Shorter School Week Improves Performance
It’s been a long time since I’ve been to school.
And for as long as I remember it ran from Monday to Friday every week.
Sure, there was summer break and vacation days. On a rare occasion even a snow day. But those weren’t normal.
An interesting new study, though, did something out of the ordinary. They looked at how a 4 day school week could affect learning.
I can’t help but wonder. Where was this study a few decades ago, and why couldn’t it have happened at my school?
4 Day Heaven
The researchers looked at the effect of how a traditional 5 day school week would compare to a 4 day week. They did this using fourth-grade reading and fifth-grade math scores from the Colorado Student Assessment Program.
Contrary to what you might expect, they found that performance for the math scores increased for the students who participated in the 4 day week. However, the scores for reading didn’t show any.
You might wonder why reading scores also didn’t show improvement. And any good skeptic should. But there’s another small takeaway here.
The takeaway is that there was no change in performance. Going to school one less day in the week didn’t negatively affect their performance. For schools that might be looking to cut costs without affecting education performance, this is significant.
The study was published in July in the journal Education, Finance and Policy.
If the results surprise you a little bit, you wouldn’t be the only one.
Even the researchers didn’t see this coming. Mary Beth Walker – dean of the Andrew Young School of Policy Studies had this to say about the results:
“What interested me about our results is they were completely opposite to what we anticipated.”
Indeed, they were expecting the results to have a negative effect for a number of reasons.
“We thought that especially for the younger, elementary school kids, longer days on a shorter school week would hurt their academic performance because their attention spans are shorter. Also, a longer weekend would give them more opportunity to forget what they had learned.”
The authors of the study weren’t sure what exactly caused the increase of performance.

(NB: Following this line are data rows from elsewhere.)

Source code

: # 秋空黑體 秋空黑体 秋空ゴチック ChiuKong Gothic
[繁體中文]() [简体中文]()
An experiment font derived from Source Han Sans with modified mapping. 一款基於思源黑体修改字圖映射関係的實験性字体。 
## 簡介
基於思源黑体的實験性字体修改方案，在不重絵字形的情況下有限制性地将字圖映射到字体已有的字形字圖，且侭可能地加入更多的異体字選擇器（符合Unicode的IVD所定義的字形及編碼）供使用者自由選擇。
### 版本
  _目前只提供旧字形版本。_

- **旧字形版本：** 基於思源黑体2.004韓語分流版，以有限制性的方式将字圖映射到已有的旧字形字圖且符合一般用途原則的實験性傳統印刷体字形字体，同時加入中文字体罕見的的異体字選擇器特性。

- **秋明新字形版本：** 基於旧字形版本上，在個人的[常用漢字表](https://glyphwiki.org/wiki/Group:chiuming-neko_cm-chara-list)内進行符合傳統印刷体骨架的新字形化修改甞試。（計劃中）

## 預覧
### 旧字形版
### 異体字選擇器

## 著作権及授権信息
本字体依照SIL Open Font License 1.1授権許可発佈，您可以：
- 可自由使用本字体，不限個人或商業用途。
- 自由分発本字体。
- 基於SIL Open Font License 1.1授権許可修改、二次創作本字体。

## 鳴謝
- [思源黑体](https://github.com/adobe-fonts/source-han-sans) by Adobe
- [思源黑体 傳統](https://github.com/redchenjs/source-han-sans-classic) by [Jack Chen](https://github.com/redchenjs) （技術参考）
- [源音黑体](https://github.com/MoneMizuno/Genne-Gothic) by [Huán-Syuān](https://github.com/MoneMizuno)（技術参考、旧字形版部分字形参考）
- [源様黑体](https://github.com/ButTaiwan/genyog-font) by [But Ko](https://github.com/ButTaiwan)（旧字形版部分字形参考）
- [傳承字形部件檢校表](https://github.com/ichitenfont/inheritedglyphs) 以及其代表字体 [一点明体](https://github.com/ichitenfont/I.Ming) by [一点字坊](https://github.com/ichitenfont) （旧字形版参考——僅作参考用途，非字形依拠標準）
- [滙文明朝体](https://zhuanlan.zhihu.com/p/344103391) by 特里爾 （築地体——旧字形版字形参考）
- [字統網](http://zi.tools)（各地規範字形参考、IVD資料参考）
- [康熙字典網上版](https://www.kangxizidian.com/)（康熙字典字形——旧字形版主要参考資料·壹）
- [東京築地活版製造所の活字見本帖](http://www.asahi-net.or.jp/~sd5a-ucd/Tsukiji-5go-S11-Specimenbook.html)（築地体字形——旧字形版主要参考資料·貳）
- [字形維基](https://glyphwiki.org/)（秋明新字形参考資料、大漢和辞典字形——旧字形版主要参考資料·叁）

They speculated that it could be due to lower absenteeism from both students and teachers. Another theory was the longer days might give teachers the opportunity to try different instructional methods.
Walker also had another guess in mind. In a release to the press she stated:
“My own personal hypothesis is teachers liked it so much–they were so enthusiastic about the four-day week–they did a better job. There’s some evidence in other labor studies that four-day work weeks enhance productivity.”
At this point, though, these explanations are nothing but guesses. Further studies will also need to verify the increase in performance for the 4 day week.
Longer Days, Shorter Weeks
The kids in the study aren’t receiving less education. To meet standards, the schools are required to lengthen the school day to meet minimum instruction hours.
Some schools, though, are already using the 4 day week and have been for several years. It hasn’t been done for performance reasons, but for cutting transportation and overhead costs.
States that are using the the altnerate schedule include Colorado, New Mexico and Wyoming. In Colorado alone, almost one third of the school districts use the 4 day week.
For now, no studies have been done for city schools. For now, these results are only attributable to smaller and more rural school districts. However, this is one of the first studies that adds solid information to how the 4 day school week affect performance.